[Collected data]
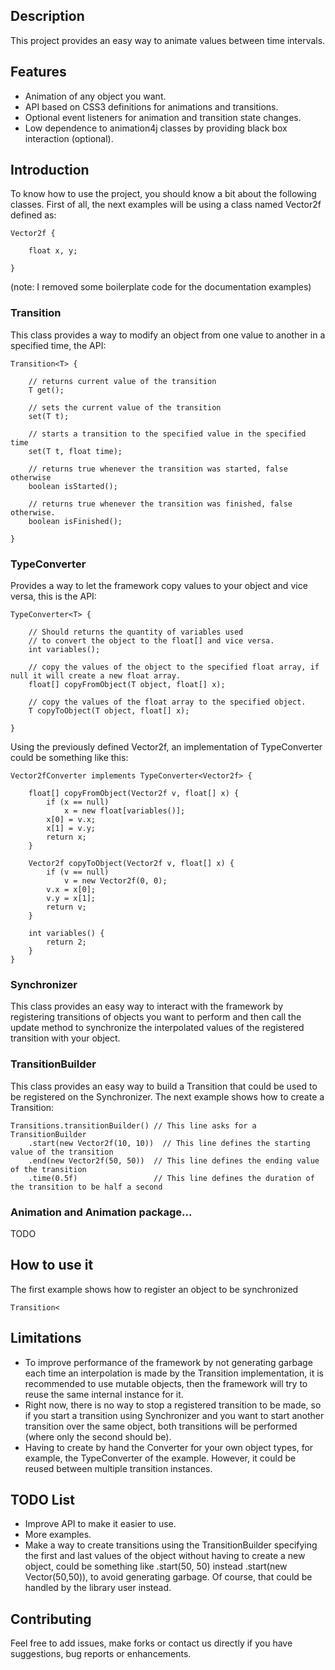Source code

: Description
------------

This project provides an easy way to animate values between time intervals.

Features
------------

* Animation of any object you want.
* API based on CSS3 definitions for animations and transitions.
* Optional event listeners for animation and transition state changes.
* Low dependence to animation4j classes by providing black box interaction (optional).

Introduction
------------

To know how to use the project, you should know a bit about the following classes. First of all, the next examples will be using a class named Vector2f defined as:

	Vector2f {

		float x, y;
	
	}

(note: I removed some boilerplate code for the documentation examples)

### Transition<T>

This class provides a way to modify an object from one value to another in a specified time, the API:

	Transition<T> {

		// returns current value of the transition
		T get(); 

		// sets the current value of the transition	
		set(T t); 

		// starts a transition to the specified value in the specified time
		set(T t, float time); 

		// returns true whenever the transition was started, false otherwise
		boolean isStarted();

		// returns true whenever the transition was finished, false otherwise.
		boolean isFinished();

	}

### TypeConverter

Provides a way to let the framework copy values to your object and vice versa, this is the API:

	TypeConverter<T> {

		// Should returns the quantity of variables used 
		// to convert the object to the float[] and vice versa.
		int variables();

		// copy the values of the object to the specified float array, if null it will create a new float array.
		float[] copyFromObject(T object, float[] x);

		// copy the values of the float array to the specified object.
		T copyToObject(T object, float[] x);

	}

Using the previously defined Vector2f, an implementation of TypeConverter<Vector2f> could be something like this:

	Vector2fConverter implements TypeConverter<Vector2f> {
	
		float[] copyFromObject(Vector2f v, float[] x) {
			if (x == null) 
				x = new float[variables()];
			x[0] = v.x;
			x[1] = v.y;
			return x;
		}

		Vector2f copyToObject(Vector2f v, float[] x) {
			if (v == null)
				v = new Vector2f(0, 0);
			v.x = x[0];
			v.y = x[1];
			return v;
		}

		int variables() {
			return 2;
		}
	}

### Synchronizer

This class provides an easy way to interact with the framework by registering transitions of objects you want to perform and then call the update method to synchronize the interpolated values of the registered transition with your object.

### TransitionBuilder

This class provides an easy way to build a Transition<T> that could be used to be registered on the Synchronizer. The next example shows how to create a Transition<Vector2f>:

	Transitions.transitionBuilder() // This line asks for a TransitionBuilder
		.start(new Vector2f(10, 10))  // This line defines the starting value of the transition
		.end(new Vector2f(50, 50))  // This line defines the ending value of the transition
		.time(0.5f)					// This line defines the duration of the transition to be half a second

### Animation and Animation package...

TODO

How to use it
------------

The first example shows how to register an object to be synchronized 

	Transition<

Limitations
------------

* To improve performance of the framework by not generating garbage each time an interpolation is made by the Transition implementation, it is recommended to use mutable objects, then the framework will try to reuse the same internal instance for it.
* Right now, there is no way to stop a registered transition to be made, so if you start a transition using Synchronizer and you want to start another transition over the same object, both transitions will be performed (where only the second should be).
* Having to create by hand the Converter for your own object types, for example, the TypeConverter<Vector2f> of the example. However, it could be reused between multiple transition instances.

TODO List
------------

* Improve API to make it easier to use.
* More examples.
* Make a way to create transitions using the TransitionBuilder specifying the first and last values of the object without having to create a new object, could be something like .start(50, 50) instead .start(new Vector(50,50)), to avoid generating garbage. Of course, that could be handled by the library user instead.

Contributing
------------

Feel free to add issues, make forks or contact us directly if you have suggestions, bug reports or enhancements.

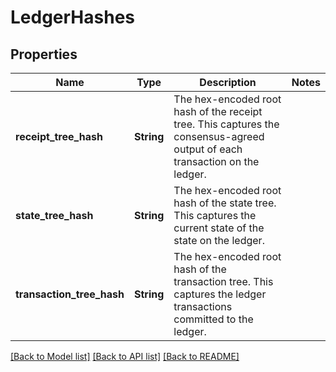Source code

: # LedgerHashes

## Properties

Name | Type | Description | Notes
------------ | ------------- | ------------- | -------------
**receipt_tree_hash** | **String** | The hex-encoded root hash of the receipt tree. This captures the consensus-agreed output of each transaction on the ledger.  | 
**state_tree_hash** | **String** | The hex-encoded root hash of the state tree. This captures the current state of the state on the ledger.  | 
**transaction_tree_hash** | **String** | The hex-encoded root hash of the transaction tree. This captures the ledger transactions committed to the ledger.  | 

[[Back to Model list]](../README.md#documentation-for-models) [[Back to API list]](../README.md#documentation-for-api-endpoints) [[Back to README]](../README.md)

* [PROBLEM DESCRIPTION]: Where a line above contains the word "otherwise", copy that line.

* [SOLUTION]:
		// returns true whenever the transition was started, false otherwise
		// returns true whenever the transition was finished, false otherwise.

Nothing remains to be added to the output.